--- DATA FOR THIS TASK ---
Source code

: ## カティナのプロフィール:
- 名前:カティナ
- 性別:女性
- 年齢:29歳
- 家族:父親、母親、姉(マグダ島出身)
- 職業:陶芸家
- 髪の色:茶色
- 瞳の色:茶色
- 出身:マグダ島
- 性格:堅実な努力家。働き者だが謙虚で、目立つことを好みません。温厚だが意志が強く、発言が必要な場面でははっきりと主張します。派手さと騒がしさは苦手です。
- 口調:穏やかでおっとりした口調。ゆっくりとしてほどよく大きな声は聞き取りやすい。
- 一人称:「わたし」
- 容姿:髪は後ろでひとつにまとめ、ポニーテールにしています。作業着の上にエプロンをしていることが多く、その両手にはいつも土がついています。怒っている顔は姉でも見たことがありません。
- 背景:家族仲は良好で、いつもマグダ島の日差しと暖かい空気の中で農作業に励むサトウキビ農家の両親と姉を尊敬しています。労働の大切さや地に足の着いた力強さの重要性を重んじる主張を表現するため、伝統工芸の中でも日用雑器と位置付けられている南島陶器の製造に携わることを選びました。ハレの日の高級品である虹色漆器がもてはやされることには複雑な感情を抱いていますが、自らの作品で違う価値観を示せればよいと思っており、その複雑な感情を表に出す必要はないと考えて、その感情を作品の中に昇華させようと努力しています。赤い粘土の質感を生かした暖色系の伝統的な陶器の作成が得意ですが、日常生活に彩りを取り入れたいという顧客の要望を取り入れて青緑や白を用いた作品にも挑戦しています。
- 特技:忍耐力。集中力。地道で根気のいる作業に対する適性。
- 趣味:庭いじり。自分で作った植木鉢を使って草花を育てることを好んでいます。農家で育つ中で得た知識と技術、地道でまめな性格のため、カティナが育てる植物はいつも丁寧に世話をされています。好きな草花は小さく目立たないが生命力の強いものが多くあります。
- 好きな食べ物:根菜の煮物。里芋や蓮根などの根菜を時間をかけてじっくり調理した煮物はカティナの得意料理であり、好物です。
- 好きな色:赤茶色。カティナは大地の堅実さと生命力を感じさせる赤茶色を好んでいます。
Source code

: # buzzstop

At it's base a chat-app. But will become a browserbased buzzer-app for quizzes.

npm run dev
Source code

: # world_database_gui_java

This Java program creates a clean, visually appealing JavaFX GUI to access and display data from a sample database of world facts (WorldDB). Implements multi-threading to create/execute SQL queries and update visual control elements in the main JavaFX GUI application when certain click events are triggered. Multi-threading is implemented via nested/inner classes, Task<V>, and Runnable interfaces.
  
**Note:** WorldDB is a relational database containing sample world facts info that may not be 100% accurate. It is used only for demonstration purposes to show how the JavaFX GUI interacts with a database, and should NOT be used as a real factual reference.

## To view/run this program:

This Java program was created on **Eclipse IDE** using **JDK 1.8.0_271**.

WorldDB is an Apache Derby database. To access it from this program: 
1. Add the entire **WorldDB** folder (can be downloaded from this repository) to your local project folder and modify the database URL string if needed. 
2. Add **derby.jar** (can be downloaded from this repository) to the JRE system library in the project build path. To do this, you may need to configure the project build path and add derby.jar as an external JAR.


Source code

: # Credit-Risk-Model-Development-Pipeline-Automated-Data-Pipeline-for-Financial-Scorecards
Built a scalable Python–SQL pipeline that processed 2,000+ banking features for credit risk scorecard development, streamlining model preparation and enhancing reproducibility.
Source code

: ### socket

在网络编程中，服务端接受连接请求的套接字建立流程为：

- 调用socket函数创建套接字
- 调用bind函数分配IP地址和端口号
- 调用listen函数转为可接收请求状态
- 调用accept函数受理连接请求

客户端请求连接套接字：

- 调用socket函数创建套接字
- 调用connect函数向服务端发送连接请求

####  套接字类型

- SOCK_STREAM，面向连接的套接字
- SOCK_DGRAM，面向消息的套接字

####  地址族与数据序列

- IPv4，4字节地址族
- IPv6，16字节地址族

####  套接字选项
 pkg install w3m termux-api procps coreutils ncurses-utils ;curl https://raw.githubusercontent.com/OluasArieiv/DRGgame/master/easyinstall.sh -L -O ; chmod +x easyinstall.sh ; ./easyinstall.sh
---
--- DATA FOR THIS TASK ---
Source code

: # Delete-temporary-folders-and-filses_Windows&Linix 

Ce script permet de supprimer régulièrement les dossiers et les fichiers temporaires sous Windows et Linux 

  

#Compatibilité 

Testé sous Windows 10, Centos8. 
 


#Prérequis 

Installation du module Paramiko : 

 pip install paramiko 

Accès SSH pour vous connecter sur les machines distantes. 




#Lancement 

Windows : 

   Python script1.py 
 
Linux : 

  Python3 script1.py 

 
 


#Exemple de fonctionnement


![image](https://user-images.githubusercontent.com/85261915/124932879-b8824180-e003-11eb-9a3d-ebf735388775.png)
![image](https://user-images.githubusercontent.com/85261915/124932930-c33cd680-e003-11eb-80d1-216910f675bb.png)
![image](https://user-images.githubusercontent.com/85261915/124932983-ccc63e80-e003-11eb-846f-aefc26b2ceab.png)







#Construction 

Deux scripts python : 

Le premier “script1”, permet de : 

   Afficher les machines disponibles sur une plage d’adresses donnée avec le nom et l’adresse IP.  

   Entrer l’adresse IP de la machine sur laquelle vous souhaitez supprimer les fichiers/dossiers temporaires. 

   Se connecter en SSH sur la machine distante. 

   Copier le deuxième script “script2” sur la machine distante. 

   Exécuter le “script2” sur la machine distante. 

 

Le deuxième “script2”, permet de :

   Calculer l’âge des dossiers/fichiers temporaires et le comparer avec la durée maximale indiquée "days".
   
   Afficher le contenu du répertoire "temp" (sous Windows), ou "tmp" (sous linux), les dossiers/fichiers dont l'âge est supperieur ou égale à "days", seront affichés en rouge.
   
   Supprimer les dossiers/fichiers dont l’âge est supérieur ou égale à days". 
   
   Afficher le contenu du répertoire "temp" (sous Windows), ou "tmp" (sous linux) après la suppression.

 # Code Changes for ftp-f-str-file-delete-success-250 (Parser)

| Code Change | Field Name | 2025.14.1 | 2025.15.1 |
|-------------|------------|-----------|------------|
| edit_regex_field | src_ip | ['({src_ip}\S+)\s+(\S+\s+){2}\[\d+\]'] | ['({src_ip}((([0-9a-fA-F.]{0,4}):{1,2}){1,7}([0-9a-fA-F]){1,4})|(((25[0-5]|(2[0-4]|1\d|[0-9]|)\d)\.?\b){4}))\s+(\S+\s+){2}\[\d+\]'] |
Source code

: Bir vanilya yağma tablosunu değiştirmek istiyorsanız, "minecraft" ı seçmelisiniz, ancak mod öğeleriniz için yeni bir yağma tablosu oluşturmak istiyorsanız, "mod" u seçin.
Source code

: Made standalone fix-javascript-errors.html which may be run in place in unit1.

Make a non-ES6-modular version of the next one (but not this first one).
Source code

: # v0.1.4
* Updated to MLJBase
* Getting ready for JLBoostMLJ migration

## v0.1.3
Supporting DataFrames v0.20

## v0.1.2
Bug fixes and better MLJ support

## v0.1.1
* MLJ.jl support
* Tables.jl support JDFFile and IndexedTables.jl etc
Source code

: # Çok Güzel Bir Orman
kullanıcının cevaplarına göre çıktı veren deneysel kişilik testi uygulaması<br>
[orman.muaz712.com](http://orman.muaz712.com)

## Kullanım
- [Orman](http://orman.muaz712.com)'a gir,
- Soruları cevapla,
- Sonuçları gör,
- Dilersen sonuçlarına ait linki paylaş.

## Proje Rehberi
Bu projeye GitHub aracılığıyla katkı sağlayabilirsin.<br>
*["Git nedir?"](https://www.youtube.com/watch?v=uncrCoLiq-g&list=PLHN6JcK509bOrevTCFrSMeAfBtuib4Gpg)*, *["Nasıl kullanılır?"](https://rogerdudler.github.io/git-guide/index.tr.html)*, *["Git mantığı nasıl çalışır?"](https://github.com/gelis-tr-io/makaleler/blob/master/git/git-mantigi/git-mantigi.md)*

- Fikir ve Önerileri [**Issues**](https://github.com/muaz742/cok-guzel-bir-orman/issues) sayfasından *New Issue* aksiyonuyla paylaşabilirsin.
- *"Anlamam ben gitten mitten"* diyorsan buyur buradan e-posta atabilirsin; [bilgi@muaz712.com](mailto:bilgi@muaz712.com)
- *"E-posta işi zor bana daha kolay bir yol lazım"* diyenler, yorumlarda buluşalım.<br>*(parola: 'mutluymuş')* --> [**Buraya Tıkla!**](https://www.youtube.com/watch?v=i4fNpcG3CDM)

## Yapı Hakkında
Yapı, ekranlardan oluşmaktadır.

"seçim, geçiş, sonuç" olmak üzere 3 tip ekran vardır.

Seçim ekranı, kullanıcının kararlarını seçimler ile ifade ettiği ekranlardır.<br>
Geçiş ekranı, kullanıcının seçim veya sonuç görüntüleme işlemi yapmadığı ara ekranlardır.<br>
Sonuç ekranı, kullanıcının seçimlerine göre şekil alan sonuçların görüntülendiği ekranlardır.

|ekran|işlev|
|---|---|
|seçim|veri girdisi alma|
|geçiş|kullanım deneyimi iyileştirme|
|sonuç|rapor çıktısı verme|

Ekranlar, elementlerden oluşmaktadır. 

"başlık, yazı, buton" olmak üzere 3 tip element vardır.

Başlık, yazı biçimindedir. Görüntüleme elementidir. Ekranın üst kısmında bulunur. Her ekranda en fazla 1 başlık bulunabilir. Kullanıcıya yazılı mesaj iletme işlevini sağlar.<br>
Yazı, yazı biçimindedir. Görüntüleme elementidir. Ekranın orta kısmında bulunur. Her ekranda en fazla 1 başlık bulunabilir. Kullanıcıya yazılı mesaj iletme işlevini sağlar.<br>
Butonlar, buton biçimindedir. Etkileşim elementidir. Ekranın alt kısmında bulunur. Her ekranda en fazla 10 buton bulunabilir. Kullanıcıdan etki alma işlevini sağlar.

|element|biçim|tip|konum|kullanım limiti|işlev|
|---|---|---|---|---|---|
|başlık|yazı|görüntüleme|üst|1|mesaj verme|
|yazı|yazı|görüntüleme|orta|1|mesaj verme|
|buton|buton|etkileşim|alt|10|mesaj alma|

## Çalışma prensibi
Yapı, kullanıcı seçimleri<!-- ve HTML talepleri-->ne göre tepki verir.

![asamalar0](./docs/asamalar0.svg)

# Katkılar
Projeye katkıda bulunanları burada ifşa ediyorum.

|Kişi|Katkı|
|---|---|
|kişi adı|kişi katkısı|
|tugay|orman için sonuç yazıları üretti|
---
--- DATA FOR THIS TASK ---
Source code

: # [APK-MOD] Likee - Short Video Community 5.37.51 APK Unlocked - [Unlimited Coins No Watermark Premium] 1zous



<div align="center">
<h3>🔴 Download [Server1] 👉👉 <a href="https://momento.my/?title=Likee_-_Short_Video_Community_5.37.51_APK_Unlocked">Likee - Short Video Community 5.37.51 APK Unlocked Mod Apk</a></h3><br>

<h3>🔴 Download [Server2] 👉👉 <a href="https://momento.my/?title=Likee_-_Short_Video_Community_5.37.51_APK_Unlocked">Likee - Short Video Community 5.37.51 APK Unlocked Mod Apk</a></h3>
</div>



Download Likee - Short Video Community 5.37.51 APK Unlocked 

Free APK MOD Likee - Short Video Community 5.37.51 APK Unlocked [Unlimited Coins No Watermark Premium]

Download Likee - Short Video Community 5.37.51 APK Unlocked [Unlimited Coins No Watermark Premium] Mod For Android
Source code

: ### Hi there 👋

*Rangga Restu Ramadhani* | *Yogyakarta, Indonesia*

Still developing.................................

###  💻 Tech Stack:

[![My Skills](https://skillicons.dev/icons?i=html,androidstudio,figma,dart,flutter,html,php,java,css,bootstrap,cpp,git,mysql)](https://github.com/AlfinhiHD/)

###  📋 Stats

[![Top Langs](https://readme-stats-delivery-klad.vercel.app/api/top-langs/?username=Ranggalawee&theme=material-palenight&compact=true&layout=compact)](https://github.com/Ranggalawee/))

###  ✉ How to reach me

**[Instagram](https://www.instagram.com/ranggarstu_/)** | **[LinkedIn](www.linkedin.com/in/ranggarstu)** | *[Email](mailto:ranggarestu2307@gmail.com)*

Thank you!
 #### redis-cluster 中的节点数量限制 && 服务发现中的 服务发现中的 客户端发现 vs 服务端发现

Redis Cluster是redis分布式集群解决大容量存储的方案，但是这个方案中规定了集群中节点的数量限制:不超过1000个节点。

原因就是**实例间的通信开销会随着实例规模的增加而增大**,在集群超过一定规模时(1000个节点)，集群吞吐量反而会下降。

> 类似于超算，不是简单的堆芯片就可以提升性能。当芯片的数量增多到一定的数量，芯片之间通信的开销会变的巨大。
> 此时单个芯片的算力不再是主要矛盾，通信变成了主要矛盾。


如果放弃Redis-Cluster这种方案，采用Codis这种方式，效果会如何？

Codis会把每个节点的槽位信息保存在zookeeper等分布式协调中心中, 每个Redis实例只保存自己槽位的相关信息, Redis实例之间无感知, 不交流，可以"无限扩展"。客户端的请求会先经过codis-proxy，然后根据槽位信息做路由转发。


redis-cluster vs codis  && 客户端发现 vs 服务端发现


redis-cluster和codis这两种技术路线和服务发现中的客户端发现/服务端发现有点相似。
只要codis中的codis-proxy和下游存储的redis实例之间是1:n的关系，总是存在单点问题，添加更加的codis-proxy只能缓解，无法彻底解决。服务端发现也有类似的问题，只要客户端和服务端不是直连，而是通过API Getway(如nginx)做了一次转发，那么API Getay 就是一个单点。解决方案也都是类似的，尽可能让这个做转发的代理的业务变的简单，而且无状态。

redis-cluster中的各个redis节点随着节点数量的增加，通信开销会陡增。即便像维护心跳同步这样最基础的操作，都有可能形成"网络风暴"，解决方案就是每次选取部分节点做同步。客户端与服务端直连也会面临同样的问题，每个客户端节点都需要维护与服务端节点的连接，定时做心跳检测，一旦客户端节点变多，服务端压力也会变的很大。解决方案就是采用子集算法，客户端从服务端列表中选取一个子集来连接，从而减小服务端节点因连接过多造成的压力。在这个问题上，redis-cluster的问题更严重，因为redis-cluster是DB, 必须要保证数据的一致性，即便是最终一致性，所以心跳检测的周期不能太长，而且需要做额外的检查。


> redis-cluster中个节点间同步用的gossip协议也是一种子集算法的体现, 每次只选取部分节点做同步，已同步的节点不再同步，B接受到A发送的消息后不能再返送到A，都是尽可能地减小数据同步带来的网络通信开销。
---
• [WORK TO BE COMPLETED]:
Output the lines of the records above exactly as they appear, from the line containing "This Java program was" through the line containing "pkg install w3m".

• [SOLUTION FOR THIS TASK]:
This Java program was created on **Eclipse IDE** using **JDK 1.8.0_271**.

WorldDB is an Apache Derby database. To access it from this program: 
1. Add the entire **WorldDB** folder (can be downloaded from this repository) to your local project folder and modify the database URL string if needed. 
2. Add **derby.jar** (can be downloaded from this repository) to the JRE system library in the project build path. To do this, you may need to configure the project build path and add derby.jar as an external JAR.


Source code

: # Credit-Risk-Model-Development-Pipeline-Automated-Data-Pipeline-for-Financial-Scorecards
Built a scalable Python–SQL pipeline that processed 2,000+ banking features for credit risk scorecard development, streamlining model preparation and enhancing reproducibility.
Source code

: ### socket

在网络编程中，服务端接受连接请求的套接字建立流程为：

- 调用socket函数创建套接字
- 调用bind函数分配IP地址和端口号
- 调用listen函数转为可接收请求状态
- 调用accept函数受理连接请求

客户端请求连接套接字：

- 调用socket函数创建套接字
- 调用connect函数向服务端发送连接请求

####  套接字类型

- SOCK_STREAM，面向连接的套接字
- SOCK_DGRAM，面向消息的套接字

####  地址族与数据序列

- IPv4，4字节地址族
- IPv6，16字节地址族

####  套接字选项
 pkg install w3m termux-api procps coreutils ncurses-utils ;curl https://raw.githubusercontent.com/OluasArieiv/DRGgame/master/easyinstall.sh -L -O ; chmod +x easyinstall.sh ; ./easyinstall.sh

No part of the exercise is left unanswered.